I think the challenge in considering how successful the responses have been is to try and separate the low profile elements where governments at all levels have done really well to keep things going/deliver what is needed (driven by the Public Service primarily) from the loud noisy bits where things have gone wrong and it gets a lot of media attention.

A lot of those bits where its gone wrong have just been the fact we are dealing with lots of unknown unknowns and wicked problems. But there has been some noteworthy high profile failings along the way too – where plenty of rational, independent critical thinkers (i.e. beyond people with strong vested interests) could see the express train coming over the hill, but there was very slow or in some cases very little in the way of government responses. Some of that perhaps driven by outside constraints, but certainly some of it driven by leaders who seemingly thought they could almost ‘will’ the problems away by trying to sweep them under the carpet.

The RAT mess for example is one, previous issues around slow rollout of vaccination (also impacted by mixed messaging between politicians and health officials/experts as well), significant virus outbreaks where governments didn’t listen to experts when they should have.

My take is the key failing out of all this is National Cabinet.
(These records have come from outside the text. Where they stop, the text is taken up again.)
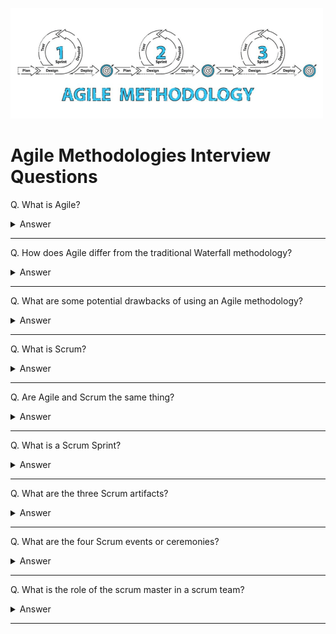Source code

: ![Agile logo](images/logos/logo-agile.png)

# Agile Methodologies Interview Questions

Q. What is Agile?

<details><summary>Answer</summary>

Agile is an approach or mindset in project management and software development. It emphasizes on building software incrementally while adapting and responding to changes as the product and requirements evolve. Agile was introduced as a flexible methodology in response to the rigidness of the traditional waterfall methodology.

</details>

---

Q. How does Agile differ from the traditional Waterfall methodology?

<details><summary>Answer</summary>

- Agile values adaptability and involvement; Waterfall values planning ahead.
- Agile is an incremental and iterative approach; Waterfall is a linear and sequential approach.
- Agile separates a project into sprints; Waterfall divides a project into phases.
- Agile helps complete many small projects; Waterfall helps complete one single project.
- Agile introduces a product mindset with a focus on customer satisfaction; Waterfall introduces a project mindset with a focus on successful project delivery.
- Requirements are prepared everyday in Agile, while requirements are prepared once at the start in Waterfall.
- Agile allows requirement changes at any time; Waterfall avoids scope changes once the project starts.
- Testing is performed concurrently with development in Agile; testing phase comes only after the build phase in Waterfall.
- Test teams in Agile can take part in requirements change; test teams in Waterfall do not get involved in requirements change
- Agile enables the entire team to manage the project without a dedicated project manager; Waterfall requires a project manager who plays an essential role in every phase.

</details>

---

Q. What are some potential drawbacks of using an Agile methodology?

<details><summary>Answer</summary>

- Agile is simple to understand in principle but hard to do well in practice. It requires real commitment and first attempts are not likely to go very well.
- The fact that Agile requires minimal planning at the beginning makes it easy to get sidetracked delivering new, unexpected functionality.
- Agile demands more time and energy from everyone because developers and users (e.g. Product Owner) must constantly interact with each other.
- There can be less of a blueprint of what the final deliverable will be. This can make it harder to gain commitment to the project by stakeholders at the early stage.
- Agile can be challenging when there is a supplier-customer relationship. Customers typically want to know what they are getting for their money as early as possible.
- Agile can be very challenging on much larger projects or where co-location is not possible (between developers and the business).
- The agile approach often requires quick shifts from one aspect of a project to another. This may leave little time for doing the proper paperwork at each stage. Record-keeping is important, but it is often a casualty of agile working methods.
- Features that are too big to fit into one or even several cycles might be avoided because they don't fit in nicely into the philosophy.

</details>

---

Q. What is Scrum?

<details><summary>Answer</summary>

Scrum is an agile framework for developing, delivering, and sustaining software products and services, although since its inception it has gained popularity in other fields as well such as research, sales, marketing and advanced technologies.

The Scrum framework is designed for teams of ten or fewer members, who break their work into goals that can be completed within time-boxed iterations, called sprints, no longer than one month and most commonly two weeks. The Scrum Team track progress in 15-minute time-boxed daily meetings, called daily scrums. At the end of the sprint, the team holds sprint review, to demonstrate the work done, and sprint retrospective to improve continuously.

</details>

---

Q. Are Agile and Scrum the same thing?

<details><summary>Answer</summary>

No. Agile is a philosophy or mindset and a set of principles. It is an umbrella term used for a number of specific methodologies, one of which is Scrum. While Scrum is the most popular way to implement the agile framework, there are other popular agile methodologies out there such as Kanban and Extreme Programming (XP).

![image](images/005.png)

</details>

---

Q. What is a Scrum Sprint?

<details><summary>Answer</summary>

A Scrum Sprint is a recurring time-box of one month or less during which a "Done", useable, and potentially releasable product Increment is created.

![image](images/023.png)

</details>

---

Q. What are the three Scrum artifacts?

<details><summary>Answer</summary>

1. **Product Backlog**  
The Product Backlog is an ordered list of everything that is known to be needed in a product. It is constantly evolving and is never complete.

2. **Sprint Backlog**  
The Sprint Backlog is a list of everything that the team commits to achieve in a given Sprint. Once created, no one can add to the Sprint Backlog except the Development Team. If the Development Team needs to drop an item from the Sprint Backlog, they must negotiate it with the Product Owner. During this negotiation, the ScrumMaster should work with the Development Team and Product Owner to try to find ways to create some smaller increment of an item rather than drop it altogether.

3. **Product Increment**  
At the end of every Sprint, the team must complete a product increment that is potentially releasable, meaning that meets their agreed-upon definition of done.

![image](images/024.png)

</details>

---

Q. What are the four Scrum events or ceremonies?

<details><summary>Answer</summary>

1. **Sprint Planning**  
During Sprint Planning, the entire Scrum Team collaborates and discusses the desired high-priority work for the Sprint and defines the Sprint Goal. The ScrumMaster's role is primarily to facilitate the meeting. The Product Owner describes the objective of the Sprint and also answers questions from the Development Team about execution and acceptance criteria / criteria of satisfaction. The development team has the final say in how much of the high-priority work it can accomplish during the Sprint.

2. **Daily Scrum**  
The Development Team meets for 15 minutes (or less) every day of the Sprint to inspect progress toward the Sprint Goal. They describe for each other how their own work is going, ask for help when needed, and consider whether they are still on track to meet the Sprint Goal. This is not a status meeting but is instead an opportunity for the Development Team to inspect and adapt the product and process on a daily basis.

3. **Sprint Review**  
Sprint reviews focus on the product being developed, specifically on the potentially shippable product increment created during the sprint. During a sprint review, the Scrum Team invites stakeholders to discuss what was completed during the Sprint. They adapt the Product Backlog as needed based on this feedback. The Product Owner has the option to release any of the completed functionality. Though a demo might be part of this meeting, the primary purpose of the Sprint Review is the inspect and adapt capability provided by the discussion.

4. **Sprint Retrospective**  
Sprint retrospectives focus on the process. During a sprint retrospective the Scrum Team discusses what went right and areas for improvement in the Sprint. They make tangible plans for how to improve their own process, tools and relationships.

![image](images/022.png)

</details>

---

Q. What is the role of the scrum master in a scrum team?

<details><summary>Answer</summary>

The Scrum Master is accountable for a scrum Team's effectiveness. They focus on coaching the team members in self-management and cross-functionality, eliminating impediments to the team's progress and shielding them from outside interference, and making sure that all scrum events and ceremonies take place and are positive, productive, and kept within the alloted time.

In addition to working with team members, scrum masters also work with project owners as well as stakeholders to ensure that everyone understands and follows scrum practices and is clear about what the team is working on and what the objectives are.

</details>

---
I’ve seen precious little to suggest it is in any way an improvement on what came before, in terms of effective interjurisdictional co-operation. I suspect part of that is the voices in the room and personalities rather then necessary failings with the model – but I’m not convinced the approach has really addressed the issues it was meant to.

When you have a circumstance that the current state of play for most jurisdictions was effectively decided by a unilateral decision taken by one state premier, without proper consultation with interjurisdictional colleagues – then that tells me the model is not working.

Where I think all governments have handled it poorly in trying to points score with what is a public health crisis. There is zero doubting they’ve all been guilty of this at various times, and when that drives decision making, you get very much sub-optimal outcomes.

Stephen Saunders8:18 am 24 Jan 22

Risk management has been reduced to a single number – sustaining the little Aussie miracle of endless quarters of economic “growth”. Nothing else matters.

Right now, the little Aussie miracle requires the frantic restoration of record levels of mass immigration, COVID or no COVID. Nothing else matters.